Senate debates

Tuesday, 24 March 2015

Bills

Telecommunications (Interception and Access) Amendment (Data Retention) Bill 2015; Second Reading

12:32 pm

Photo of Mitch FifieldMitch Fifield (Victoria, Liberal Party, Assistant Minister for Social Services) Share this | Hansard source

I table the revised explanatory memorandum relating to the bill and I move:

That this bill be now read a second time.

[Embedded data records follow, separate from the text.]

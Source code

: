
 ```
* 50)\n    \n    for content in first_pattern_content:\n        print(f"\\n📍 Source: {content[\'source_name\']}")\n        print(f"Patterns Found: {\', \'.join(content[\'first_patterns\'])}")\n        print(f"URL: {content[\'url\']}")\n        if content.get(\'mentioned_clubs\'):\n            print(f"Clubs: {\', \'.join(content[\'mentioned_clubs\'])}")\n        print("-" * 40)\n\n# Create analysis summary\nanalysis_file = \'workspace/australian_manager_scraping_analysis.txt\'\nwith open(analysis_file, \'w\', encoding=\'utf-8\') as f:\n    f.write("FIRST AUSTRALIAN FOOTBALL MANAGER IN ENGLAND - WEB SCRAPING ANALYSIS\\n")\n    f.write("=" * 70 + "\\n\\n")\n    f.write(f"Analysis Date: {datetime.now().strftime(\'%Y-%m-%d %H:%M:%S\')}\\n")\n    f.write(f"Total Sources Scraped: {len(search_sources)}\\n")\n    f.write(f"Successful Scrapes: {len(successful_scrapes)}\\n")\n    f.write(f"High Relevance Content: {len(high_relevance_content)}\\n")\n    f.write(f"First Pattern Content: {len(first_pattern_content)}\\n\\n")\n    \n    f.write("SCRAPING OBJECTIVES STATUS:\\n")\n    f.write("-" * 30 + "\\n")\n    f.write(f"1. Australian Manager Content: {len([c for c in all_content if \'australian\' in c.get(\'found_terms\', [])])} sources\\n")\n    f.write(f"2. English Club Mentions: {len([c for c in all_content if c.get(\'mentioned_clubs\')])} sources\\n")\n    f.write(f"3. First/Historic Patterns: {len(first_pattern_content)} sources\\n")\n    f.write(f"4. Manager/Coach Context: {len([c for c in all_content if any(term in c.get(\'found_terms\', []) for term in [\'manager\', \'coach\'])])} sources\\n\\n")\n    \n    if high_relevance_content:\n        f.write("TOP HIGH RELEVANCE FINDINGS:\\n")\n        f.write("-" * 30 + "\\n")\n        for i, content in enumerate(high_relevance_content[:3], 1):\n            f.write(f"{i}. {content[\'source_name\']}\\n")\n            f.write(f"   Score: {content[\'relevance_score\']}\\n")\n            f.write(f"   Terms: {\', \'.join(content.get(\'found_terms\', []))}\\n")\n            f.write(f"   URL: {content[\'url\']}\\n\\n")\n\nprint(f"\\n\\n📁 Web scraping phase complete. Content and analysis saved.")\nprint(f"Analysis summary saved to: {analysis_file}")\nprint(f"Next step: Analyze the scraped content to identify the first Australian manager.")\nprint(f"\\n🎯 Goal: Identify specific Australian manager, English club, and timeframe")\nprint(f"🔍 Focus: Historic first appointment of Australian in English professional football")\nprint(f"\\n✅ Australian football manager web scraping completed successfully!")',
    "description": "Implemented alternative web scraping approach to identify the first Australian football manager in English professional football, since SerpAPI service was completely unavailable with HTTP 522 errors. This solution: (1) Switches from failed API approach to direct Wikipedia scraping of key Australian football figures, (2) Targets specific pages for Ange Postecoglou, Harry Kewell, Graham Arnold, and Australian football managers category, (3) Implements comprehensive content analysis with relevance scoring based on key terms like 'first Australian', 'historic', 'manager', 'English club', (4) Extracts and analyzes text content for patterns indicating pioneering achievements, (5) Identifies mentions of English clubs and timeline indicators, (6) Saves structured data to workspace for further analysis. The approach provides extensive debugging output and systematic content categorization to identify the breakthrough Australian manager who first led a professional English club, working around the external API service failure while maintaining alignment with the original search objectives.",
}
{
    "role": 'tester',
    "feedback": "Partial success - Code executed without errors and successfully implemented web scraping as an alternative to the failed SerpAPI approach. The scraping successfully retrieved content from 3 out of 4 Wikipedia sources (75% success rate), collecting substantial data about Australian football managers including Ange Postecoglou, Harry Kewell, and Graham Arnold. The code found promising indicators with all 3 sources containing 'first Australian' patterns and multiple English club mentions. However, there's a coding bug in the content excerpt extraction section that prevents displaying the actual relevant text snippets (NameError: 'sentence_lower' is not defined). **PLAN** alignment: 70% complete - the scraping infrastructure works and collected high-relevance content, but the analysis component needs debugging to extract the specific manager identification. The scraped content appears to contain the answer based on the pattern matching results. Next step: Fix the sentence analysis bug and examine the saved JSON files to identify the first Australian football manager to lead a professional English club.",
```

I seek leave to have the second reading speech incorporated in Hansard.

Leave granted.

The speech read as follows—

TELECOMMUNICATIONS (INTERCEPTION AND ACCESS) AMENDMENT (DATA RETENTION) BILL

The Bill contains a package of reforms to prevent the further degradation of the investigative capabilities of Australia's law enforcement and national security agencies. The Bill will require companies providing telecommunications services in Australia, carriers and internet service providers to keep a limited, prescribed set of telecommunications data for two years. The Bill amends the Telecommunications Interception and Access Act 1979 (Interception Act), and the Telecommunications Act1997 (Telecommunications Act).

Modern communication technologies have revolutionised the abilities of people to communicate, collaborate and express themselves. Sadly, however, these same technologies are routinely misused and exploited by criminals, including those who threaten our national security.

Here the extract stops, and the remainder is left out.